Certainly, Scrum is evolving but very slowly. It is only recently that Scrum began to recognize the need to address technical aspects of software development and started to incorporate solid engineering practices years. It is sad because this only came after teams had experienced so much pain, when the problems of not doing test-driven development became obvious. Perhaps Scrum will eventually absorb flow, visibility and cadence into its practice. But why wait? We know these are helpful now.
Essentially, software development methods need a set of principles upon which to guide them. I have found that Lean has provided three sets of knowledge – all of which work well together to create a synergistic mindset. These are Lean thinking (flow and visibility across the value stream), lean-management (providing a vision for effective management), and knowledge stewardship (getting to continuous process improvement). Ron Jeffries recently posted a blog that seems to be contrasting Scrum and Lean; this post seems to say Lean has fixated on looking at something that may or may not apply for software development. This reflects a misunderstanding of Lean: In Lean, we do not fixate on anything; we never hold anything sacred but instead take a scientific approach to see what works.
For example, Lean thinking says we are to eliminate those delays that cause waste for the team. Moving testing up front is a natural and integral result. It builds in quality and it improves flow by removing delays.
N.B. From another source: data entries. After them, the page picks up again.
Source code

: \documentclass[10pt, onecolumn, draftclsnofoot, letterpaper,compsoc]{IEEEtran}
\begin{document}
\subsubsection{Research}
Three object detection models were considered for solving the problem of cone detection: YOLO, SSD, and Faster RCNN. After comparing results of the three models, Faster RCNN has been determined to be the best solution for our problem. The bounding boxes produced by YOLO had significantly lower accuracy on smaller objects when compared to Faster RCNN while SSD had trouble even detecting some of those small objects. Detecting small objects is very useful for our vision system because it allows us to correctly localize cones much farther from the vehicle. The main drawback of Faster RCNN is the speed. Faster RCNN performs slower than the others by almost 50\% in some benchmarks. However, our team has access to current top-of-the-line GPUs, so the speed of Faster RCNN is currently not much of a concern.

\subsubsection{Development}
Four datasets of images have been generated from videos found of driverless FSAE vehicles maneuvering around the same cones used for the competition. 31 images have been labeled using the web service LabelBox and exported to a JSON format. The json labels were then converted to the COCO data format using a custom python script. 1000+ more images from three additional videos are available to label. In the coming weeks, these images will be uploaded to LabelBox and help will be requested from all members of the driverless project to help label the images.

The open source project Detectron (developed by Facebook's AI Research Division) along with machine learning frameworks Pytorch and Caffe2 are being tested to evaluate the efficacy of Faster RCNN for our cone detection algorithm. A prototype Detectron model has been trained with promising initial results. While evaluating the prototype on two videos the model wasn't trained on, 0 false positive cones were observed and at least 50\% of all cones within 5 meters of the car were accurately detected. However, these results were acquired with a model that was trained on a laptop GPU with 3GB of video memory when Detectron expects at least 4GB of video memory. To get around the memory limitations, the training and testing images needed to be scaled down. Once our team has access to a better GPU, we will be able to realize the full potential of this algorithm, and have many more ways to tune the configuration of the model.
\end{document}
It is ironic that Ron picked up-front acceptance testing as a counter point since this has been a lean practice for some time. In fact, this is how I have enrolled countless teams in undertaking acceptance and unit test-driven development.
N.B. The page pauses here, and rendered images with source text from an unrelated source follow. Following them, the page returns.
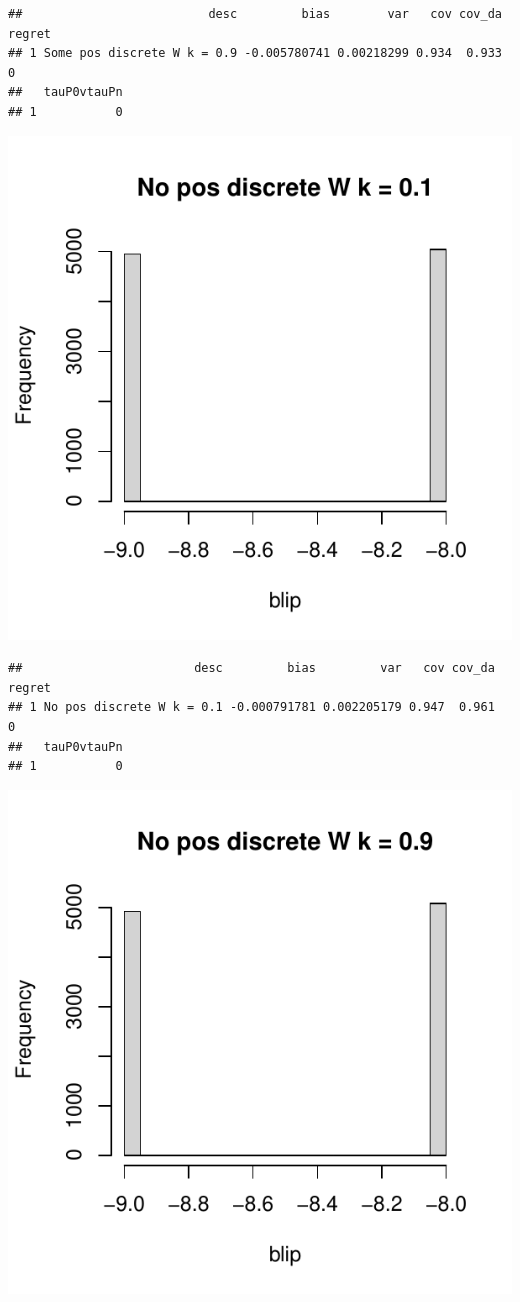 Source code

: \documentclass[11pt]{article}\usepackage[]{graphicx}\usepackage[table]{xcolor}
\makeatletter
\def\maxwidth{ %
  \ifdim\Gin@nat@width>\linewidth
    \linewidth
  \else
    \Gin@nat@width
  \fi
}
\newenvironment{kframe}{%
 \def\at@end@of@kframe{}%
 \ifinner\ifhmode%
  \def\at@end@of@kframe{\end{minipage}}%
  \begin{minipage}{\columnwidth}%
 \fi\fi%
 \def\FrameCommand##1{\hskip\@totalleftmargin \hskip-\fboxsep
 \colorbox{shadecolor}{##1}\hskip-\fboxsep
     \hskip-\linewidth \hskip-\@totalleftmargin \hskip\columnwidth}%
 \MakeFramed {\advance\hsize-\width
   \@totalleftmargin\z@ \linewidth\hsize
   \@setminipage}}%
 {\par\unskip\endMakeFramed%
 \at@end@of@kframe}
\newenvironment{knitrout}{}{} %
\makeatother
\begin{document}
\begin{knitrout}
\begin{kframe}\begin{verbatim}
##                          desc         bias        var   cov cov_da regret
## 1 Some pos discrete W k = 0.9 -0.005780741 0.00218299 0.934  0.933      0
##   tauP0vtauPn
## 1           0
\end{verbatim}
\end{kframe}
\includegraphics[width=\maxwidth]{figure/unnamed-chunk-4-5} 
\begin{kframe}\begin{verbatim}
##                        desc         bias         var   cov cov_da regret
## 1 No pos discrete W k = 0.1 -0.000791781 0.002205179 0.947  0.961      0
##   tauP0vtauPn
## 1           0
\end{verbatim}
\end{kframe}
\includegraphics[width=\maxwidth]{figure/unnamed-chunk-4-6} 

\end{knitrout}
\end{document}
I agree with Scrum practitioners that we need skilled people. However, I do not agree that having skilled people is sufficient. There are many smart, committed people out there who are still struggling. What we also need is better guidance. Sadly, at this point Scrum does not provide significant guidance beyond "inspect and adapt." Some even go further to suggest that we should not be giving guidance to teams. They should figure it out for themselves.
In my mind, Scrum served its purpose to spread Agile throughout the software development community. It is time for it to let the next best thing come to center stage.